Monday, Aug. 10, 1998
Zuck It To Me
By RICHARD SCHICKEL
Hurling, flatulence, jiggling breasts, the odd vibrator joke--all the elegant elements we've come to cherish in what is now, let's face it, the mainstream of American movie comedy--are present in BASEketball. So, of course, are the young TV masters of gross-out, South Park's Trey Parker and Matt Stone, being mentored through their major--all right, maybe we're stretching a point here--motion-picture debut by one of the genre's old masters, David Zucker, auteur of Airplane! and the Naked Gun epics.
So far, the news is good for the movie's core audience, the Clearasil crowd. The problem may be that Zucker, in his maturity--O.K., O.K., that's another stretch--has social satire on his mind. His target is big-time sports, and he casts Parker and Stone as purists, good-natured rather than transgressive, trying to protect the eponymous game they invented (it combines hoop shooting with baseball scoring) from commercialization when it moves from their driveway to professional arenas.

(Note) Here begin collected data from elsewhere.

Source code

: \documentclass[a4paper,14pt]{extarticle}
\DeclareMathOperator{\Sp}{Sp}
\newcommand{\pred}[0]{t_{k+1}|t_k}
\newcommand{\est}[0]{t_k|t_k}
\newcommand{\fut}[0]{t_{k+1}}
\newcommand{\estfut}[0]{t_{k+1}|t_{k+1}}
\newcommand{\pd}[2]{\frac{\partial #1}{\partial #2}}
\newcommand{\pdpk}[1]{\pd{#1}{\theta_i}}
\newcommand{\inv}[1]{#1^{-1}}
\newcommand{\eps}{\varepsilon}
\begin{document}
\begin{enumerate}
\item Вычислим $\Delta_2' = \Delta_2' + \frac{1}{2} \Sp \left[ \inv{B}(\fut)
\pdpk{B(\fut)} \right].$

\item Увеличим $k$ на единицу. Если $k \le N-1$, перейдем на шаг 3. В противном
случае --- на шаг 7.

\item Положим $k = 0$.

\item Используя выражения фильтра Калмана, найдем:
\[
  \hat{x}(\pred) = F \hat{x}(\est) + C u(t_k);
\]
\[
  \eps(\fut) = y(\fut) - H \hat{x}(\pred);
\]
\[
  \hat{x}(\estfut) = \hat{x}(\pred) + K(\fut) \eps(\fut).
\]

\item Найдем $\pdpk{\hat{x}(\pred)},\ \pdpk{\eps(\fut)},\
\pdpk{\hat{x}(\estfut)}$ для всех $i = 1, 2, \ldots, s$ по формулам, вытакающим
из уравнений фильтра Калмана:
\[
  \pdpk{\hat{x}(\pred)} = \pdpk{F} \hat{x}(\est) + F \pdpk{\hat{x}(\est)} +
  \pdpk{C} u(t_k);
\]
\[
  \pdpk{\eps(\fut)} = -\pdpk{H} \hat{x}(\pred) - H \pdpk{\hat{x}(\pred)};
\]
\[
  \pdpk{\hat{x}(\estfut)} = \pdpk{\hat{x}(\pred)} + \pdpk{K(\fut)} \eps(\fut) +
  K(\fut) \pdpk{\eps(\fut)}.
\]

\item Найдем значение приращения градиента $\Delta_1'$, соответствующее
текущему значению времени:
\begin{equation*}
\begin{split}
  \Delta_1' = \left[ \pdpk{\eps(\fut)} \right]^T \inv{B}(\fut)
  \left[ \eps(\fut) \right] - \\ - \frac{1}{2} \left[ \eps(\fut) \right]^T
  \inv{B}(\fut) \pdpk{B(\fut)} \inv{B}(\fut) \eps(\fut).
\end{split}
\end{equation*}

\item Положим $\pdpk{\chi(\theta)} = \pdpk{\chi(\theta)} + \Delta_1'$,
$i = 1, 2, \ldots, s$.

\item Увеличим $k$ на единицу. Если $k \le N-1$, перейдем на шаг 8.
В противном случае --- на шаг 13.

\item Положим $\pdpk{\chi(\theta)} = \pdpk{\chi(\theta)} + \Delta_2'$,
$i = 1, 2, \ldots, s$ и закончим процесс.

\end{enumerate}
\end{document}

It's hard to imagine kids caring much about sports traditions being travestied in our time. Still, the director and his writing colleagues hit lots of right notes: franchise instability, hyping broadcasters, endless play-off seasons, even the exploitation of Third World children in the making of sporting goods. One team dresses its cheerleaders in dominatrix outfits. Subtle is not Zucker's middle name. But neither is stupid. If his comedy is more useful than youthful, let's count that as a sweet surprise, a minor blessing.